5. Remember Goldilocks and “just right.” Give the distributor/agent a job they can handle – objective performance standards, a territory that fits, and save additional products and market segments for later.
There is often a perceived natural harmony between the foreign partner asking for more territory, more product lines, all market segments and representing over ambitious sales potential and a US manufacturer or service provider’s hope and desire to “set it and forget it”. Once having selected the foreign market and agent or distributor, the US company would like to believe the hard work is over when it has in reality (just like marriage) just begun. We encourage our US manufacturer/service provider clients to spend time doing adequate and thorough due diligence on their foreign business partners. This will pay dividends over the life of the contract and relationship.
By understanding the foreign partner’s capabilities and limitations, the role of each party can be defined in a way that can grow and change over time. One key is having early goals be realistic while the parties, with all their due diligence on each other in hand, start to “date” or get to know each other in practice. Performance standards can grow over time based on mile markers (like initial sales growth and new customer generation).
The territory may start small or be limited to certain market sectors (where the foreign partner has proven expertise and a track record of success) and can grow to other geographic regions and related sectors based on a strong foundation and the early recipe for success (which usually involves more time and commitment than the US company anticipates). Sometimes this Golden Rule can even result in the realization that the parties are in fact not a good match (the foreign distributor or agent will need more assistance from the company than the company is willing to provide, or upon reflection,
the company may realize that the foreign agent or distributor does not have the strengths that match the company’s weaknesses in the new market).
6. Be smart. Protect your intellectual property and know the U.S. laws and foreign laws that will apply to the relationship.
Finally, we strive, based on past experience, to avoid having our clients repeat mistakes and avoid problems when the fact set indicates high risk for certain legal issues to arise. Just like experienced heart surgeons, experienced international trade counsel knows that being as healthy as possible going into surgery is important, and once you venture into new territory fixing anything likely to cause problems in the future is the best recipe for a healthy outcome. If the US company has not protected its intellectual property in the US, that is the first step to internationalizing IP protection. Ensuring proper protections by using international treaties and conventions should be explored and weighed against using local filing and protection systems.

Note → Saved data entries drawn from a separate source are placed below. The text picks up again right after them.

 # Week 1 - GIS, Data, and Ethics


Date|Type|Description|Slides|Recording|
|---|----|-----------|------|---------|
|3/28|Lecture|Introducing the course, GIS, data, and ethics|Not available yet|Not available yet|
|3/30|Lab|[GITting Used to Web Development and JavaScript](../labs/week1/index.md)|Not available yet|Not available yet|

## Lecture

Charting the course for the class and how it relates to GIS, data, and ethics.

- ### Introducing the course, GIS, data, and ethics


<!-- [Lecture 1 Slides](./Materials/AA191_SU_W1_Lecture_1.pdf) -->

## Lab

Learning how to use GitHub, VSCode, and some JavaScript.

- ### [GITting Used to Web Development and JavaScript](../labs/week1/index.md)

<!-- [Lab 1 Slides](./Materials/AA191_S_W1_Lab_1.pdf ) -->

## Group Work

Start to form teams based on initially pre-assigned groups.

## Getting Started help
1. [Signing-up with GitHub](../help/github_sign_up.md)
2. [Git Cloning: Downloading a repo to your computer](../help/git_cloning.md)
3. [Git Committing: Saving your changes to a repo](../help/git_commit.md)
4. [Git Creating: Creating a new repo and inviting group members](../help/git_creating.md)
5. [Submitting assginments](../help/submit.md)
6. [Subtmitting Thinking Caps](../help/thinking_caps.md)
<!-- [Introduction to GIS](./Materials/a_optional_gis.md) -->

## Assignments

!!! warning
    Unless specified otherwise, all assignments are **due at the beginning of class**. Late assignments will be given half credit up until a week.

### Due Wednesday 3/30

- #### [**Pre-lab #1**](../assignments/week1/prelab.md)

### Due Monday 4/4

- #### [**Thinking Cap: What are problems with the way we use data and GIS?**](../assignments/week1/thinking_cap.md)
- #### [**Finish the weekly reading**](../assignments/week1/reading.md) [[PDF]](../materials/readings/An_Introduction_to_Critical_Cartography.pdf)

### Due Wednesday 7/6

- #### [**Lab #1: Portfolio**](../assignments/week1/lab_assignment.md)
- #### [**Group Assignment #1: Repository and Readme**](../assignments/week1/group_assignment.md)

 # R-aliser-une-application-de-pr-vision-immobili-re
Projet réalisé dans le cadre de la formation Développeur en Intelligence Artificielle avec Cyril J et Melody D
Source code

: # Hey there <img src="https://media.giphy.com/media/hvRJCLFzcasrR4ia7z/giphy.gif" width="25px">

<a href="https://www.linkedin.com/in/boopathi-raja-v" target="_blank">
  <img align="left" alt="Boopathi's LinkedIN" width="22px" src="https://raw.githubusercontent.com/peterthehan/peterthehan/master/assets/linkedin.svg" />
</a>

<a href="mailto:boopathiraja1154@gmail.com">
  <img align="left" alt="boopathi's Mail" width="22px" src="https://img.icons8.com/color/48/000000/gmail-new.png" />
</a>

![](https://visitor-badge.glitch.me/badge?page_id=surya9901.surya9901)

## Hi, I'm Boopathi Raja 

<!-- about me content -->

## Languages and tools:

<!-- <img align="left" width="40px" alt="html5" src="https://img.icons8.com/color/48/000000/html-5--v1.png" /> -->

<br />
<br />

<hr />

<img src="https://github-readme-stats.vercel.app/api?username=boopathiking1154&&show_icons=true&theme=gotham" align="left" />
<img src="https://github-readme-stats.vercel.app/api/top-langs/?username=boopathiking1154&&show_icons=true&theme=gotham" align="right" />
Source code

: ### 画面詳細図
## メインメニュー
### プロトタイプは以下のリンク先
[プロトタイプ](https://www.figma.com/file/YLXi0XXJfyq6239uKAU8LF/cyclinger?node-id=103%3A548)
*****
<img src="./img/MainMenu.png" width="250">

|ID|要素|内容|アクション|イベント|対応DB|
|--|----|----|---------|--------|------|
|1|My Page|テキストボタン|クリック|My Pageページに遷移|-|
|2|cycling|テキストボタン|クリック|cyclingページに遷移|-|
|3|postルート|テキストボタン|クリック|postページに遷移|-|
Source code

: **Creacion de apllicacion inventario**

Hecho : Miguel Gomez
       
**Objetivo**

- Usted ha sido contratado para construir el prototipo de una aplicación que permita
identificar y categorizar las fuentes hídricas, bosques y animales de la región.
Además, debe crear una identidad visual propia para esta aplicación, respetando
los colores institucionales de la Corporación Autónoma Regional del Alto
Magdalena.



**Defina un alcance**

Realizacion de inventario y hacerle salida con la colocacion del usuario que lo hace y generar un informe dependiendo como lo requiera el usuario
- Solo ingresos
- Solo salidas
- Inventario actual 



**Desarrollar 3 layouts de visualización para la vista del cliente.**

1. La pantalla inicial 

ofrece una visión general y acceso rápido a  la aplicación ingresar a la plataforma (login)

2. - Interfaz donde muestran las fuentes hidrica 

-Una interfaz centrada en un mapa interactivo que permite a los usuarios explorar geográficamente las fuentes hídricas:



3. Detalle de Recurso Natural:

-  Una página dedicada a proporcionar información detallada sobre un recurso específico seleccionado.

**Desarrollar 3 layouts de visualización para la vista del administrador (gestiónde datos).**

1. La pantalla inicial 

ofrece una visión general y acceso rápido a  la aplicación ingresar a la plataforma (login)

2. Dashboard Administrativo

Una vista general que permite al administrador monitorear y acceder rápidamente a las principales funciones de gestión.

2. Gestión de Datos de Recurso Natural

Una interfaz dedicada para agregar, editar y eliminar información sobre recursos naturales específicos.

Understanding the nature and other business interests of your foreign partner can also allow you to put contractual protections in place, and build in contractual disincentives including dispute resolution provisions, to keep all parties “honest”. If there are objections to reasonable protections requested by the US company, that is a red flag that needs more due diligence and digging.
In the end, the application of certain US laws will follow US products and services wherever they go, and regardless of contract provisions proclaiming that US laws apply, certain foreign laws will apply to the relationship and the US company must understand those and how they may affect the relationship and the contract.
Often, those implications will affect product and service pricing, and the ability to terminate the relationship so it’s best to understand them up front and take them into account in all aspects of foreign market growth plans – from due diligence up front, to building a contract and relationship that can grow and be beneficial to both parties over time and in the case of changing international, geopolitical and legal terrain.